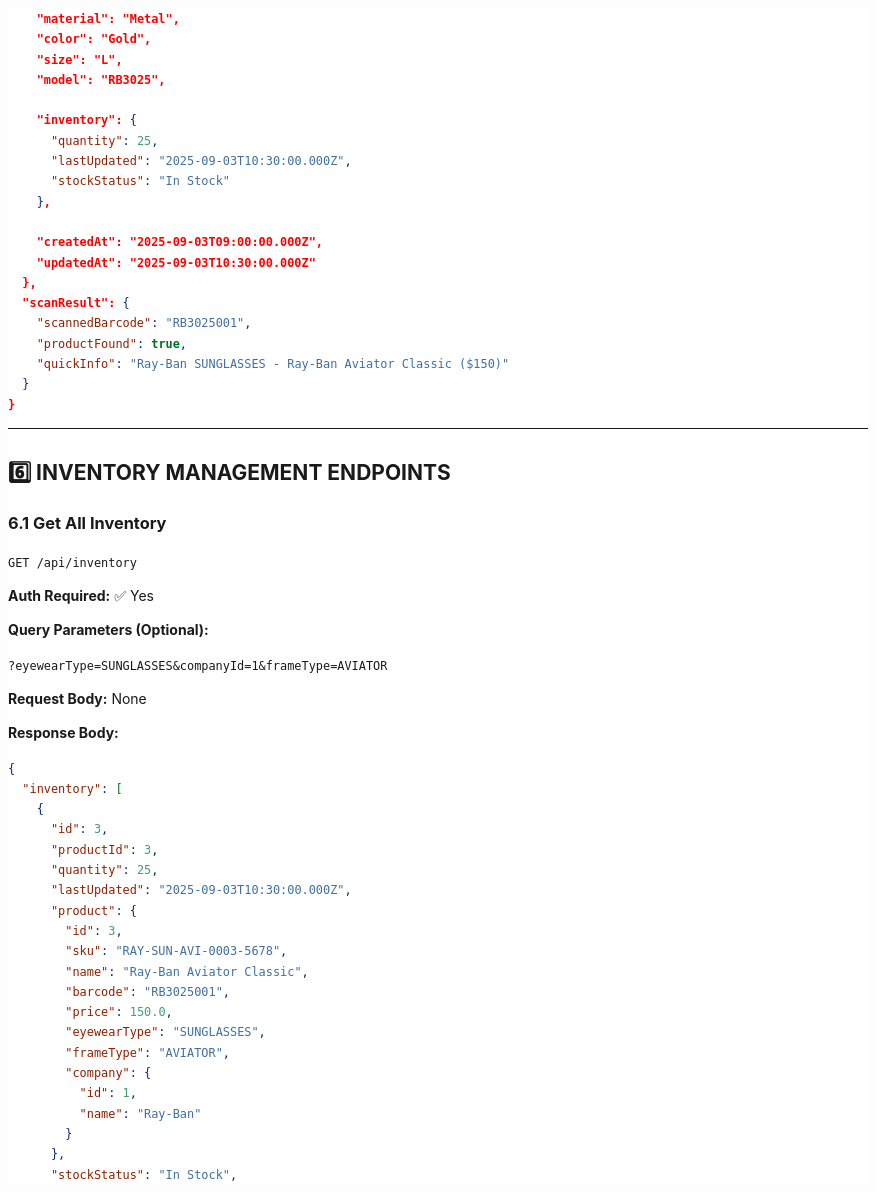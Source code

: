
 ```json
    "material": "Metal",
    "color": "Gold",
    "size": "L",
    "model": "RB3025",

    "inventory": {
      "quantity": 25,
      "lastUpdated": "2025-09-03T10:30:00.000Z",
      "stockStatus": "In Stock"
    },

    "createdAt": "2025-09-03T09:00:00.000Z",
    "updatedAt": "2025-09-03T10:30:00.000Z"
  },
  "scanResult": {
    "scannedBarcode": "RB3025001",
    "productFound": true,
    "quickInfo": "Ray-Ban SUNGLASSES - Ray-Ban Aviator Classic ($150)"
  }
}
```

---

## 6️⃣ INVENTORY MANAGEMENT ENDPOINTS

### 6.1 Get All Inventory

```
GET /api/inventory
```

**Auth Required:** ✅ Yes

**Query Parameters (Optional):**

```
?eyewearType=SUNGLASSES&companyId=1&frameType=AVIATOR
```

**Request Body:** None

**Response Body:**

```json
{
  "inventory": [
    {
      "id": 3,
      "productId": 3,
      "quantity": 25,
      "lastUpdated": "2025-09-03T10:30:00.000Z",
      "product": {
        "id": 3,
        "sku": "RAY-SUN-AVI-0003-5678",
        "name": "Ray-Ban Aviator Classic",
        "barcode": "RB3025001",
        "price": 150.0,
        "eyewearType": "SUNGLASSES",
        "frameType": "AVIATOR",
        "company": {
          "id": 1,
          "name": "Ray-Ban"
        }
      },
      "stockStatus": "In Stock",
```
+++
| Brief |
Print out every record above exactly as given. Do not include the pictures.

| Answer to the exercise |
Source code

:
 ```json
    "material": "Metal",
    "color": "Gold",
    "size": "L",
    "model": "RB3025",

    "inventory": {
      "quantity": 25,
      "lastUpdated": "2025-09-03T10:30:00.000Z",
      "stockStatus": "In Stock"
    },

    "createdAt": "2025-09-03T09:00:00.000Z",
    "updatedAt": "2025-09-03T10:30:00.000Z"
  },
  "scanResult": {
    "scannedBarcode": "RB3025001",
    "productFound": true,
    "quickInfo": "Ray-Ban SUNGLASSES - Ray-Ban Aviator Classic ($150)"
  }
}
```

---

## 6️⃣ INVENTORY MANAGEMENT ENDPOINTS

### 6.1 Get All Inventory

```
GET /api/inventory
```

**Auth Required:** ✅ Yes

**Query Parameters (Optional):**

```
?eyewearType=SUNGLASSES&companyId=1&frameType=AVIATOR
```

**Request Body:** None

**Response Body:**

```json
{
  "inventory": [
    {
      "id": 3,
      "productId": 3,
      "quantity": 25,
      "lastUpdated": "2025-09-03T10:30:00.000Z",
      "product": {
        "id": 3,
        "sku": "RAY-SUN-AVI-0003-5678",
        "name": "Ray-Ban Aviator Classic",
        "barcode": "RB3025001",
        "price": 150.0,
        "eyewearType": "SUNGLASSES",
        "frameType": "AVIATOR",
        "company": {
          "id": 1,
          "name": "Ray-Ban"
        }
      },
      "stockStatus": "In Stock",
```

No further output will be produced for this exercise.